中国政府による新疆ウイグル自治区のウイグル族への恣意的な投獄、搾取、及びその他の非人道的な抑圧に対して国際的な批判が高まる中、日本の企業12社は「強制労働への関与が取引先の中国企業で確認された場合、取引を停止する方針」であると共同通信が報じた。12社には、ソニーや日立製鉄所などの大手有名企業も含まれる。
同日本企業らの新たな方針の発表は、新疆ウイグル自治区における強制労働制度の実態がより強く認識されていることの証だ。2020年2月、オーストラリアのシンクタンクは、新疆ウイグル自治区からの労働者を強制労働として働かせている可能性が「極めて高い」工場と取引をしているグローバル企業82社を公開し、うち11社は日本の主要企業であった。
同シンクタンクに名指しされた日本企業のうちほぼ全てが、強制労働のある企業との直接的な取引はなかった、もしくは取引先の実態を確認することは不可能であったと共同通信に回答している。後者の回答に関しては、中国政府は新疆ウイグル自治区に強い規制を敷いており、企業らが取引先に対して適切なデュー・デリジェンスを実施するのは厳しいため、想定範囲の実態だ。
一方で、強制労働への関与が認められる企業との取引を停止する方針が発表されたが、新疆ウイグル自治区で活動する日本企業にはより積極的な対応が求められている。強制労働の実態は明確に特定するのが困難なことから、日本企業も「ウイグル自治区の強制労働を終わらせるための連合(Coalition to End Forced Labor in the Uyghur Region)」に参加し、強制労働がないことが証明されなければ取引をしない方針へと踏み切るべきだ。
同時に日本政府は、「ビジネスと人権に関する行動計画(2020-2025)」に提示されたコミットメントを守るよう、「在外公館や政府関係機関の現地事務所等」を通じた「行動計画の周知や人権デュー・ディリジェンスに関する啓発」を行うべきである。

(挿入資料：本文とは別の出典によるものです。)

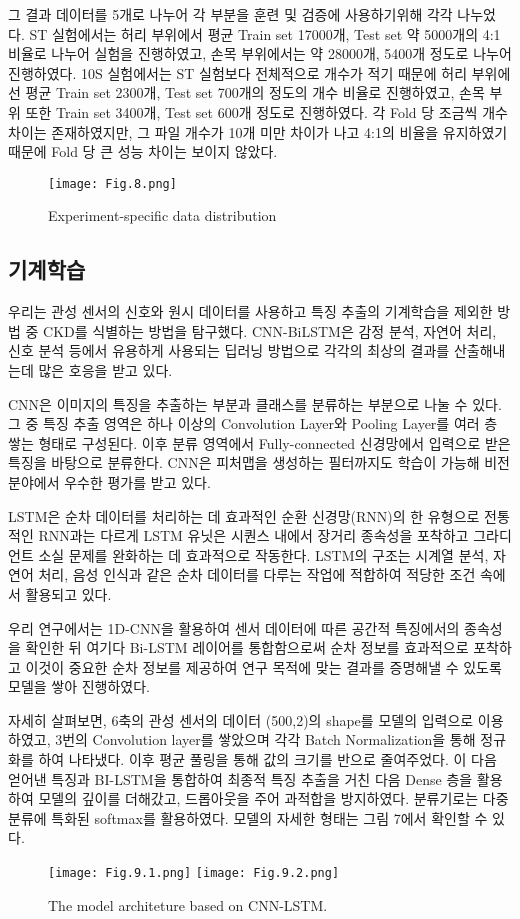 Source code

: \documentclass{article}
\begin{document}
그 결과 데이터를 5개로 나누어 각 부분을 훈련 및 검증에 사용하기위해 각각
나누었다. ST 실험에서는 허리 부위에서 평균 Train set 17000개, Test set
약 5000개의 4:1 비율로 나누어 실험을 진행하였고, 손목 부위에서는 약
28000개, 5400개 정도로 나누어 진행하였다. 10S 실험에서는 ST 실험보다
전체적으로 개수가 적기 때문에 허리 부위에선 평균 Train set 2300개, Test
set 700개의 정도의 개수 비율로 진행하였고, 손목 부위 또한 Train set
3400개, Test set 600개 정도로 진행하였다. 각 Fold 당 조금씩 개수 차이는
존재하였지만, 그 파일 개수가 10개 미만 차이가 나고 4:1의 비율을
유지하였기 때문에 Fold 당 큰 성능 차이는 보이지 않았다.

\begin{figure}
\centering
\texttt{[image: Fig.8.png]}
\caption{\label{Figure.8:}Experiment-specific data distribution}
\end{figure}

\subsection{기계학습}

우리는 관성 센서의 신호와 원시 데이터를 사용하고 특징 추출의 기계학습을
제외한 방법 중 CKD를 식별하는 방법을 탐구했다. CNN-BiLSTM은 감정 분석,
자연어 처리, 신호 분석 등에서 유용하게 사용되는 딥러닝 방법으로 각각의
최상의 결과를 산출해내는데 많은 호응을 받고 있다.

CNN은 이미지의 특징을 추출하는 부분과 클래스를 분류하는 부분으로 나눌 수
있다. 그 중 특징 추출 영역은 하나 이상의 Convolution Layer와 Pooling
Layer를 여러 층 쌓는 형태로 구성된다. 이후 분류 영역에서 Fully-connected
신경망에서 입력으로 받은 특징을 바탕으로 분류한다. CNN은 피처맵을
생성하는 필터까지도 학습이 가능해 비전 분야에서 우수한 평가를 받고 있다.

LSTM은 순차 데이터를 처리하는 데 효과적인 순환 신경망(RNN)의 한 유형으로
전통적인 RNN과는 다르게 LSTM 유닛은 시퀀스 내에서 장거리 종속성을
포착하고 그라디언트 소실 문제를 완화하는 데 효과적으로 작동한다. LSTM의
구조는 시계열 분석, 자연어 처리, 음성 인식과 같은 순차 데이터를 다루는
작업에 적합하여 적당한 조건 속에서 활용되고 있다.

우리 연구에서는 1D-CNN을 활용하여 센서 데이터에 따른 공간적 특징에서의
종속성을 확인한 뒤 여기다 Bi-LSTM 레이어를 통합함으로써 순차 정보를
효과적으로 포착하고 이것이 중요한 순차 정보를 제공하여 연구 목적에 맞는
결과를 증명해낼 수 있도록 모델을 쌓아 진행하였다.

자세히 살펴보면, 6축의 관성 센서의 데이터 (500,2)의 shape를 모델의
입력으로 이용하였고, 3번의 Convolution layer를 쌓았으며 각각 Batch
Normalization을 통해 정규화를 하여 나타냈다. 이후 평균 풀링을 통해 값의
크기를 반으로 줄여주었다. 이 다음 얻어낸 특징과 BI-LSTM을 통합하여
최종적 특징 추출을 거친 다음 Dense 층을 활용하여 모델의 깊이를 더해갔고,
드롭아웃을 주어 과적합을 방지하였다. 분류기로는 다중 분류에 특화된
softmax를 활용하였다. 모델의 자세한 형태는 그림 7에서 확인할 수 있다.
\begin{figure}
\centering
\texttt{[image: Fig.9.1.png]}
\texttt{[image: Fig.9.2.png]}
\caption{\label{Figure.9:}The model architeture based on CNN-LSTM.}
\end{figure}
\end{document}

また、政府は日本企業が新疆ウイグル自治区で人権侵害に関与している会社と取引をしないよう、予防的措置をとるべきである。ウイグル族の人権侵害に懸念を示す議員は、強制労働によって製造された商品の輸入を禁止する法案を速やかに国会に提出し、企業がグローバルサプライチェーンにおける人権と環境デュー・ディリジェンスを徹底するよう法改正を求めるべきだ。